** DATA TO USE follows **

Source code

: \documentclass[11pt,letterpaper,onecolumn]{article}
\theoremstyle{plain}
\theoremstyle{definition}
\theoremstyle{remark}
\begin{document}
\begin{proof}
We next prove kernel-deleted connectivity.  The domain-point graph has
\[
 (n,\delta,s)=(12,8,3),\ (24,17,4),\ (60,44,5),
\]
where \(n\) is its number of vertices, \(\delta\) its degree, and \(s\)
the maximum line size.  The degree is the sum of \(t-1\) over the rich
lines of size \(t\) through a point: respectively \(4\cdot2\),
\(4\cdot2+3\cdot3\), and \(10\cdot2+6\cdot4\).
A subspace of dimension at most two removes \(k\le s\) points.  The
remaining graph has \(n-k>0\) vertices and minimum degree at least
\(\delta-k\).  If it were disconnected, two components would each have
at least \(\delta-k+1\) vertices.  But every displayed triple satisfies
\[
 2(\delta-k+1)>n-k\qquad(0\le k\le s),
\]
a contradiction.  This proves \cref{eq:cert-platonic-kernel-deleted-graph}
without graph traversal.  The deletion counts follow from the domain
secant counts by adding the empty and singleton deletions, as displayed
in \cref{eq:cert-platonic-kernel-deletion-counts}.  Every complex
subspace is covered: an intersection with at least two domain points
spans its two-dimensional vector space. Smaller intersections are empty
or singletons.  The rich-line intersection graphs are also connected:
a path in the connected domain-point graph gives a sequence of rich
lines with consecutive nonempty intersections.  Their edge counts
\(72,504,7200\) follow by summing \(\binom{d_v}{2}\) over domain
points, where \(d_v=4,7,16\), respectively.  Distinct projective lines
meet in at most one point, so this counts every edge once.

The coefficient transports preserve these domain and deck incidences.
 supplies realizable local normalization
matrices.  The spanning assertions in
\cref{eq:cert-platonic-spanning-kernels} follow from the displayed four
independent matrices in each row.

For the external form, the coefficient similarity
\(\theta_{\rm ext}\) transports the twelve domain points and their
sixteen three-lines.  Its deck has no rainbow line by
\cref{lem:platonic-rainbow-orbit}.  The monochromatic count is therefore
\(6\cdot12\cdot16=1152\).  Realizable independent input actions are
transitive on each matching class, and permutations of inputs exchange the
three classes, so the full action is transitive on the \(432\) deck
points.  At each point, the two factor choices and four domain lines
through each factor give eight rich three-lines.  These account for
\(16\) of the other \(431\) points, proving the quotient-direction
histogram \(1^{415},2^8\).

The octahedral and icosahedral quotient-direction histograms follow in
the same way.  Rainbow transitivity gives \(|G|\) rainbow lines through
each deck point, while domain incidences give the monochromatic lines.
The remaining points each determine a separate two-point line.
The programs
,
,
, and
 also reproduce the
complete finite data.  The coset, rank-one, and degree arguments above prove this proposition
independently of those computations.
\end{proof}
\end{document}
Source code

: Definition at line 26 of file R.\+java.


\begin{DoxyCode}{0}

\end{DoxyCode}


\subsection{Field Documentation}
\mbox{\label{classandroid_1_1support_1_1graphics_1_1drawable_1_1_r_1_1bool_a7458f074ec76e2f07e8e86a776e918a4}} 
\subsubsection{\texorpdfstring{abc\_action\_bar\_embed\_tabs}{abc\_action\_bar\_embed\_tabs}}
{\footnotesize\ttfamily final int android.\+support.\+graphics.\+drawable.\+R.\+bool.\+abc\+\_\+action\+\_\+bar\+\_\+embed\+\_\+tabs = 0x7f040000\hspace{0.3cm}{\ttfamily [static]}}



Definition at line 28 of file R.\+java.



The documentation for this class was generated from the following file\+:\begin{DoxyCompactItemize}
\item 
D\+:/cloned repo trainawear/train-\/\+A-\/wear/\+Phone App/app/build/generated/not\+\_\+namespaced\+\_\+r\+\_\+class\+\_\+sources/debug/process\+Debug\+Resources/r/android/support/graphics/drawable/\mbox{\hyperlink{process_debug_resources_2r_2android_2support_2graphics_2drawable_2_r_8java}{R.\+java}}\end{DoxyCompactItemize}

** End of DATA TO USE **

→ **YOUR GOAL**:
Every line with "quotient" in it should be copied from the entries above.

→ **EXERCISE ANSWER**:
\(16\) of the other \(431\) points, proving the quotient-direction
The octahedral and icosahedral quotient-direction histograms follow in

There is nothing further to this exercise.